▶ Task requirements
Please count every line of the following material that holds "then" and give the total alone.

▶ Recorded information
::::::

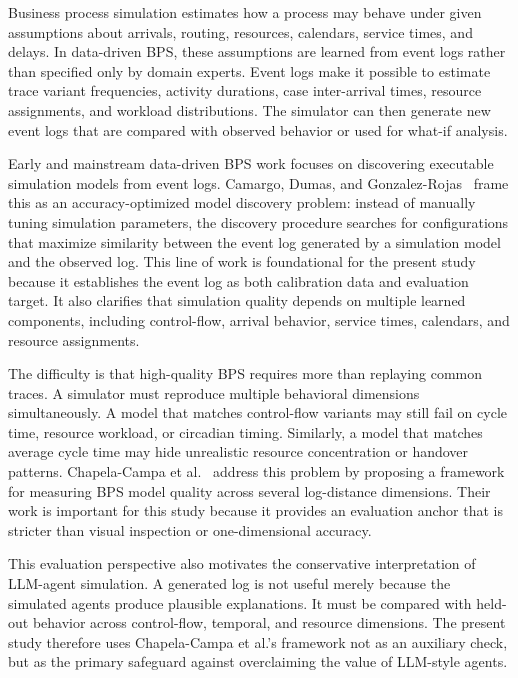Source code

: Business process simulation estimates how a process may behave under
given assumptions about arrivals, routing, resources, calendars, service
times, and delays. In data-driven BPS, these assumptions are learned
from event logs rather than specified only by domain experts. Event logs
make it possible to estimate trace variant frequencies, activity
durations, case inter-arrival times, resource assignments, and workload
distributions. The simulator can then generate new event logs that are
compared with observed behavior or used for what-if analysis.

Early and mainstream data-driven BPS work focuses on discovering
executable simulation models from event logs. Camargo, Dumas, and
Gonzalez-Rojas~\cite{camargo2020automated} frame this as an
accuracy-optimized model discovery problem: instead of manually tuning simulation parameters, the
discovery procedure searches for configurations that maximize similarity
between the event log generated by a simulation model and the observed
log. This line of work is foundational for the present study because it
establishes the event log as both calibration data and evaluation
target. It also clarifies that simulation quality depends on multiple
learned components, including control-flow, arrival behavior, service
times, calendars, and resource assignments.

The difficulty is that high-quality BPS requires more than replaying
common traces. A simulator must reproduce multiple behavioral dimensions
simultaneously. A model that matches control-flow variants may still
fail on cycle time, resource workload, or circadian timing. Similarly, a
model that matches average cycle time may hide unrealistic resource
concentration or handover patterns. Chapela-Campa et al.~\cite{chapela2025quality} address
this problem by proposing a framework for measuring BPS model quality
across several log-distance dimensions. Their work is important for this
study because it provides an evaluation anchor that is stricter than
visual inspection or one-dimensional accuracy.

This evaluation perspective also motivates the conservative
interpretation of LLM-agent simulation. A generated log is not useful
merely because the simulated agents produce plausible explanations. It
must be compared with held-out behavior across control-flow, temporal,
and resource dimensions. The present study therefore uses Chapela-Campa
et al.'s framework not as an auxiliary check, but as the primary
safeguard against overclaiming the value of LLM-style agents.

::::::

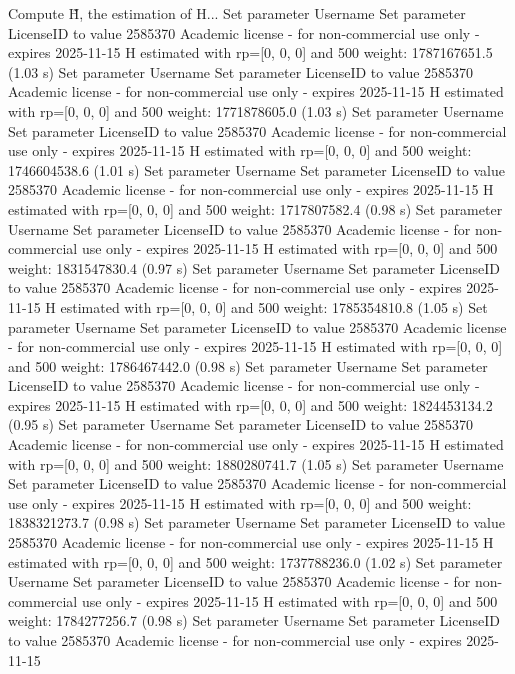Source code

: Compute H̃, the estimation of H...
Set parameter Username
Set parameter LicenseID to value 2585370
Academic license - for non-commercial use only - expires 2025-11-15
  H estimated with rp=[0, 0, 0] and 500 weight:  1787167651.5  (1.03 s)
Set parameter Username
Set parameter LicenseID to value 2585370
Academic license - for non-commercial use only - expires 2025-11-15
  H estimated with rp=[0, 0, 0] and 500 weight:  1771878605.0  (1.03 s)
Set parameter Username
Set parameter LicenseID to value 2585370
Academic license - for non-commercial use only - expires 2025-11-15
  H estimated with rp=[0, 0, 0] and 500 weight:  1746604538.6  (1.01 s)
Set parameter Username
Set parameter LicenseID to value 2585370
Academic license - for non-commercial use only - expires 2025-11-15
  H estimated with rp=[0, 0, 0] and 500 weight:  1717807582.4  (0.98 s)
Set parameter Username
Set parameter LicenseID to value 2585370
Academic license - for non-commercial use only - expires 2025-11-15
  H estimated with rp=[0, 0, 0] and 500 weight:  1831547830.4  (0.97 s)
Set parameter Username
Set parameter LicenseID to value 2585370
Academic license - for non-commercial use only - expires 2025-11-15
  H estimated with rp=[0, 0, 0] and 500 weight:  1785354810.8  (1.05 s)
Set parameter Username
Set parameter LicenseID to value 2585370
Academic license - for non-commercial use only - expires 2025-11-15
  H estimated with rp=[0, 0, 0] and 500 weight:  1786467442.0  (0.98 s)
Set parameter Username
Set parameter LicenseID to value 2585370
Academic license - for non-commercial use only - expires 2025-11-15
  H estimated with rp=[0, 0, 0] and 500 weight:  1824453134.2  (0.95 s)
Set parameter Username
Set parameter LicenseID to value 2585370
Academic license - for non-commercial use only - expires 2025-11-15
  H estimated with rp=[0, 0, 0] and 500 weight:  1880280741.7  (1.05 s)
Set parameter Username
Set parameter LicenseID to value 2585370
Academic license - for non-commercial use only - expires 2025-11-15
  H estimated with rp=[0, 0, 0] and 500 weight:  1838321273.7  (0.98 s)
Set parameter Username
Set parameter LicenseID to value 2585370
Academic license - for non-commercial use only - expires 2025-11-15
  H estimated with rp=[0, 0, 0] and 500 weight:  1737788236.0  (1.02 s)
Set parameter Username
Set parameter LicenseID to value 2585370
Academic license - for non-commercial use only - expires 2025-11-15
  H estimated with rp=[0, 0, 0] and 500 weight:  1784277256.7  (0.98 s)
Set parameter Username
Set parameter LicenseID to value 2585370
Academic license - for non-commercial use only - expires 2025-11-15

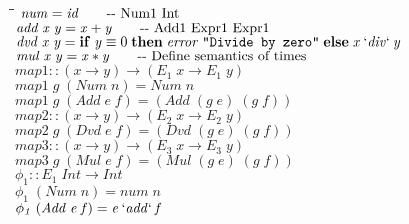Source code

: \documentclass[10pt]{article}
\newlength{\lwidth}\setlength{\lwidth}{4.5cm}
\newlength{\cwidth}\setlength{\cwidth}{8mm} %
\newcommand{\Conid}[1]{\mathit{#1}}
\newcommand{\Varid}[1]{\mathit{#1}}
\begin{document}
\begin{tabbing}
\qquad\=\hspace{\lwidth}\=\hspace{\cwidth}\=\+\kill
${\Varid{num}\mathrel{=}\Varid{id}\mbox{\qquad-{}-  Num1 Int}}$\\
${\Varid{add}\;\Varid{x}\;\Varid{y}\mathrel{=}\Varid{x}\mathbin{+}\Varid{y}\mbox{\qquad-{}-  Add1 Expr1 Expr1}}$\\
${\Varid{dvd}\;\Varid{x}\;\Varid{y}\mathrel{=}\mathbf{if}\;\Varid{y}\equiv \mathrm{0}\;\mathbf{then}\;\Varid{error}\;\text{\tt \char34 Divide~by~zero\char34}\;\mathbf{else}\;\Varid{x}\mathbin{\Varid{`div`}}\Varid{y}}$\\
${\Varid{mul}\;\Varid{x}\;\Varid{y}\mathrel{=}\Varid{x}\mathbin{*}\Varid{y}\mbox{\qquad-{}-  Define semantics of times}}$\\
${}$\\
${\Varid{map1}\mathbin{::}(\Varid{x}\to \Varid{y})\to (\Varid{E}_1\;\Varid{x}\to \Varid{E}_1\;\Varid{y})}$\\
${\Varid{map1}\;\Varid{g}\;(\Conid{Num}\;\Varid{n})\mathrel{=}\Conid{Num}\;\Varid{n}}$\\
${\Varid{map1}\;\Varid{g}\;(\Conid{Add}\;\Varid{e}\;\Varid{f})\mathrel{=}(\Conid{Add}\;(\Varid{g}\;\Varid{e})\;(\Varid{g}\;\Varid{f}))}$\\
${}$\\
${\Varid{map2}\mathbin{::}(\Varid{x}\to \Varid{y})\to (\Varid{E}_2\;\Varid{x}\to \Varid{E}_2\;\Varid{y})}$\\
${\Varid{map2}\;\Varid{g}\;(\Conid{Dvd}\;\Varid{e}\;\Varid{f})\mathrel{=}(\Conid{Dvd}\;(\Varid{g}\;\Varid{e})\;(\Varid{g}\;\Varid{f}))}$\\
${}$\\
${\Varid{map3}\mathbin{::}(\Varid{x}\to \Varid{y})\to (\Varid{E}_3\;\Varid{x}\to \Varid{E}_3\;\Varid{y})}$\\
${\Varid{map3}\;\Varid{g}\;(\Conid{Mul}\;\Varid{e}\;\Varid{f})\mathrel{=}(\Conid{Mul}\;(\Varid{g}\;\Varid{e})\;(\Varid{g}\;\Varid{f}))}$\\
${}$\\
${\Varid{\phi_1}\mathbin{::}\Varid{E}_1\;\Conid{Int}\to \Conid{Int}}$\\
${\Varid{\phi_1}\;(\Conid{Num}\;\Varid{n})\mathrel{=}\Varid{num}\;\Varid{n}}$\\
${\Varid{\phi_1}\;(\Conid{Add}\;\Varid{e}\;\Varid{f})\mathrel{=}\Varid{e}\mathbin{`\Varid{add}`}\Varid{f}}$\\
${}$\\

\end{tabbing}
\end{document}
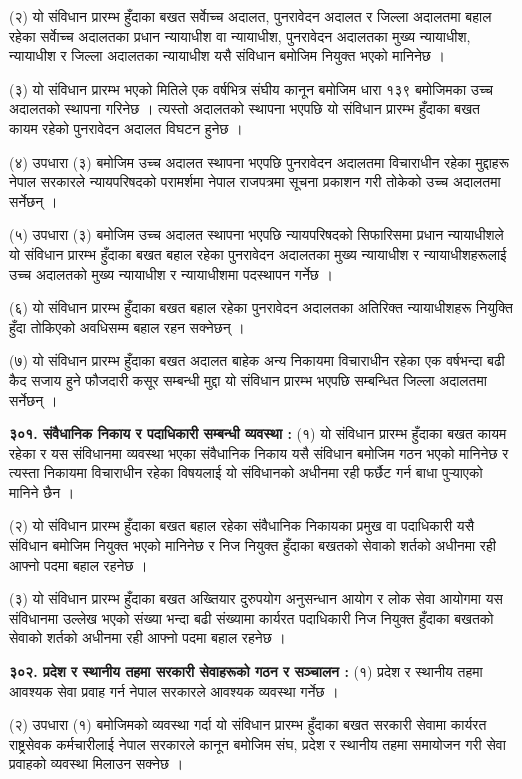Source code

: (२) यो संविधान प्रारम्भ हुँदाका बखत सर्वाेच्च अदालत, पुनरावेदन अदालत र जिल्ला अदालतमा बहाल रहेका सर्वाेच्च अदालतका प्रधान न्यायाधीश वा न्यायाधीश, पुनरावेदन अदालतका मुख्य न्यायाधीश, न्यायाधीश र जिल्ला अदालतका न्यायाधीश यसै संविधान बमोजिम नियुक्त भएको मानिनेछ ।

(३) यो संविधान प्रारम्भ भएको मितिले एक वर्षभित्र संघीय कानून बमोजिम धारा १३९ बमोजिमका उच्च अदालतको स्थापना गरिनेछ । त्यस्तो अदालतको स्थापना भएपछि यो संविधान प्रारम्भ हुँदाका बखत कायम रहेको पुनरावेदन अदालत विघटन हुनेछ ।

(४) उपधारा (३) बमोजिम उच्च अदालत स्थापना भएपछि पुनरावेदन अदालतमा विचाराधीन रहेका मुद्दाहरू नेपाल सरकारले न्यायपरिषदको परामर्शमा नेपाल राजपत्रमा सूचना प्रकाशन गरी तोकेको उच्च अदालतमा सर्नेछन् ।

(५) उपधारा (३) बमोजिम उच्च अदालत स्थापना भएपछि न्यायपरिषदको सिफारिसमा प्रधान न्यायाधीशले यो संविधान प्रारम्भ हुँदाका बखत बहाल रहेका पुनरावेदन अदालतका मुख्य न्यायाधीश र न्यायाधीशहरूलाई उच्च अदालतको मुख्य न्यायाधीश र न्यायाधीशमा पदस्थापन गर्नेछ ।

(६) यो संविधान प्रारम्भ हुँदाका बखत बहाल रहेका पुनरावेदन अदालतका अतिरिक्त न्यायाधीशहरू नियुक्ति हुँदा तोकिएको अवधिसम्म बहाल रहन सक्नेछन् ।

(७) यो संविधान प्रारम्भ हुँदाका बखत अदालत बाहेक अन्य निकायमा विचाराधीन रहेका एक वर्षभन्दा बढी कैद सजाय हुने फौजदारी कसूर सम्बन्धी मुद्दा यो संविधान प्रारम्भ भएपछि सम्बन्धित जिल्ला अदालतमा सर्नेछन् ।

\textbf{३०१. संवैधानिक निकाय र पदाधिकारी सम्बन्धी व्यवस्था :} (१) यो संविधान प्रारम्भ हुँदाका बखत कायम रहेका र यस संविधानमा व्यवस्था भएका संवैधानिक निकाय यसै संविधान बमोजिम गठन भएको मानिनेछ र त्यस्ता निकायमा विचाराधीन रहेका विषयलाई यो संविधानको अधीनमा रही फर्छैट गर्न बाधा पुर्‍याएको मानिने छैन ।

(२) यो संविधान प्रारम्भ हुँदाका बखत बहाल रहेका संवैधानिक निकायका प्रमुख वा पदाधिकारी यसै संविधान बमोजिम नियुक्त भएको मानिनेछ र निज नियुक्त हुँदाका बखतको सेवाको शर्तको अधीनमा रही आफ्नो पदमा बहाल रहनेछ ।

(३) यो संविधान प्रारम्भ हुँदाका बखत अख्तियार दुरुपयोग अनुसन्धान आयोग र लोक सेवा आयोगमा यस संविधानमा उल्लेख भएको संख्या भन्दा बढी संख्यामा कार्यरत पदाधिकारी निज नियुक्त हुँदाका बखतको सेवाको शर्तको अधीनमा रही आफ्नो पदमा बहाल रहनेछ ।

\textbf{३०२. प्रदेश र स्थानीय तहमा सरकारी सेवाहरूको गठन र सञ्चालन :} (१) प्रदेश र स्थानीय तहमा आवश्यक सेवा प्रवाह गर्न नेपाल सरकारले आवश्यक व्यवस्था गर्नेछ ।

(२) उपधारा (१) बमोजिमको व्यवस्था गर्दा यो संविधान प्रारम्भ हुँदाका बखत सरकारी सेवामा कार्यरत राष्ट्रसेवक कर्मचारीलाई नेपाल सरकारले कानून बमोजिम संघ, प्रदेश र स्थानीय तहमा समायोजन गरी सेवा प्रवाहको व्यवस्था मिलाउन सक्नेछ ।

::::::

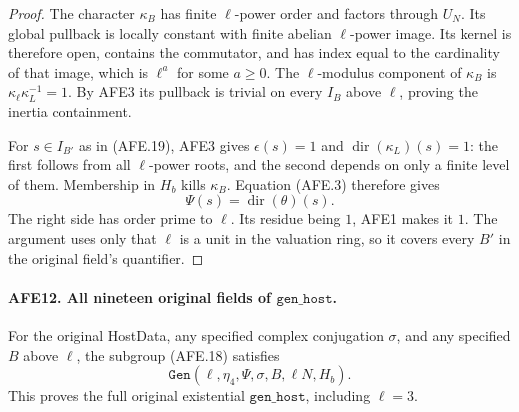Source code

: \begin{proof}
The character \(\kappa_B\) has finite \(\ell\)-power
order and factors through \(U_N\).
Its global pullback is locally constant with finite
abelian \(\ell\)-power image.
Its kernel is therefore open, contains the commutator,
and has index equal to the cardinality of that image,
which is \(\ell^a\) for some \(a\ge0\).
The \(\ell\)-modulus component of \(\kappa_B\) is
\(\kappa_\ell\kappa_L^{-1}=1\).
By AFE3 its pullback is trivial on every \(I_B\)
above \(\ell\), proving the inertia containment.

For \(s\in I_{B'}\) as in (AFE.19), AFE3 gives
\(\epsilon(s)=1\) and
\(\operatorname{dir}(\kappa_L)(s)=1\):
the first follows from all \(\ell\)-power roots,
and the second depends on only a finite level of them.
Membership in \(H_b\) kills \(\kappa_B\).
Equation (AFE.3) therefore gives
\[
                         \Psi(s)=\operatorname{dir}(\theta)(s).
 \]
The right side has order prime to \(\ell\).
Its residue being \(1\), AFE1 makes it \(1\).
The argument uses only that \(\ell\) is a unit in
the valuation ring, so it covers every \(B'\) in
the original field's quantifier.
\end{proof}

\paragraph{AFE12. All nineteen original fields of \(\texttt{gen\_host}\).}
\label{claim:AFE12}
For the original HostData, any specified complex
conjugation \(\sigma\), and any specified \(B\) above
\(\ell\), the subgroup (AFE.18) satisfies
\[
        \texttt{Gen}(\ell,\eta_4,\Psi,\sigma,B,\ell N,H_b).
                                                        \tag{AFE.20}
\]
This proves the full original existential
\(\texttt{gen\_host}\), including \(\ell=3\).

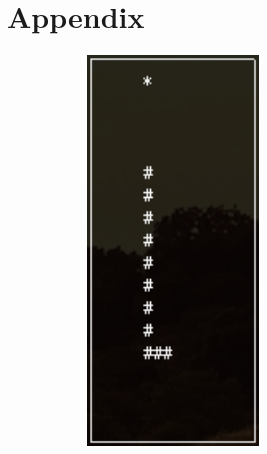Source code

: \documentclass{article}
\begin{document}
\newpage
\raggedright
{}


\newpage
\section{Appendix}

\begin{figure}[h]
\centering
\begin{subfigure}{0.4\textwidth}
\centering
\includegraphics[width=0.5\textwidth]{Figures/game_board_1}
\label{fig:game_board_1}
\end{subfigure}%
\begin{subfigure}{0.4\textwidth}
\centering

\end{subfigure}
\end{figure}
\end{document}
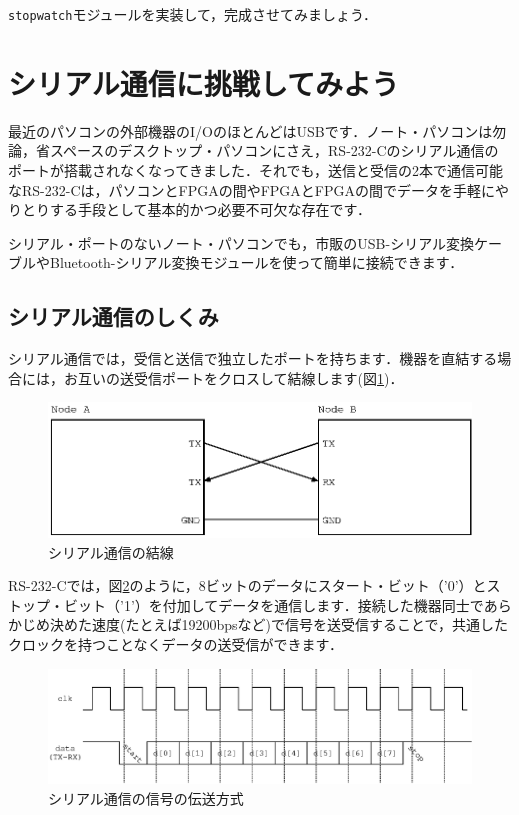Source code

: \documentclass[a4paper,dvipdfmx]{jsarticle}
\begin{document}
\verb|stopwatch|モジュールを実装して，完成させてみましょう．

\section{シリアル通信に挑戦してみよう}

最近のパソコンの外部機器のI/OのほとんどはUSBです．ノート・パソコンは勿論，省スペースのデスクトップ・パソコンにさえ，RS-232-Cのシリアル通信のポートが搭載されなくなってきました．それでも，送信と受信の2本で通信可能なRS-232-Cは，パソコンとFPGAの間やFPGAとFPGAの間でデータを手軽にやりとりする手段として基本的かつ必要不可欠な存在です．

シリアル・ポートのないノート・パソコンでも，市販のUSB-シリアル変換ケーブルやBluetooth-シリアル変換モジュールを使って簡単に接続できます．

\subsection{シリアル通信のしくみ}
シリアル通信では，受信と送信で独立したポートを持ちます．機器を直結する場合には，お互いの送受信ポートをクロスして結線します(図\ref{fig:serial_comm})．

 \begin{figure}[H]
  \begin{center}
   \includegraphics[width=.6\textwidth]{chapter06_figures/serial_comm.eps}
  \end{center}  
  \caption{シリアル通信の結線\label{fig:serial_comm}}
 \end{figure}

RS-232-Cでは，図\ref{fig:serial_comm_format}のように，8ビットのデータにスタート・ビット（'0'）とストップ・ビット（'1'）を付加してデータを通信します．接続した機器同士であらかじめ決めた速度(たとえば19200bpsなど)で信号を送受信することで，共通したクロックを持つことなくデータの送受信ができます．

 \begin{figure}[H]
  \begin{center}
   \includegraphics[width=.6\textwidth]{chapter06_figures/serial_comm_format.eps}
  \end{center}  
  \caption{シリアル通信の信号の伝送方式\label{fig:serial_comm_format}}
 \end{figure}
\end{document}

::::::

▶ Task answer
2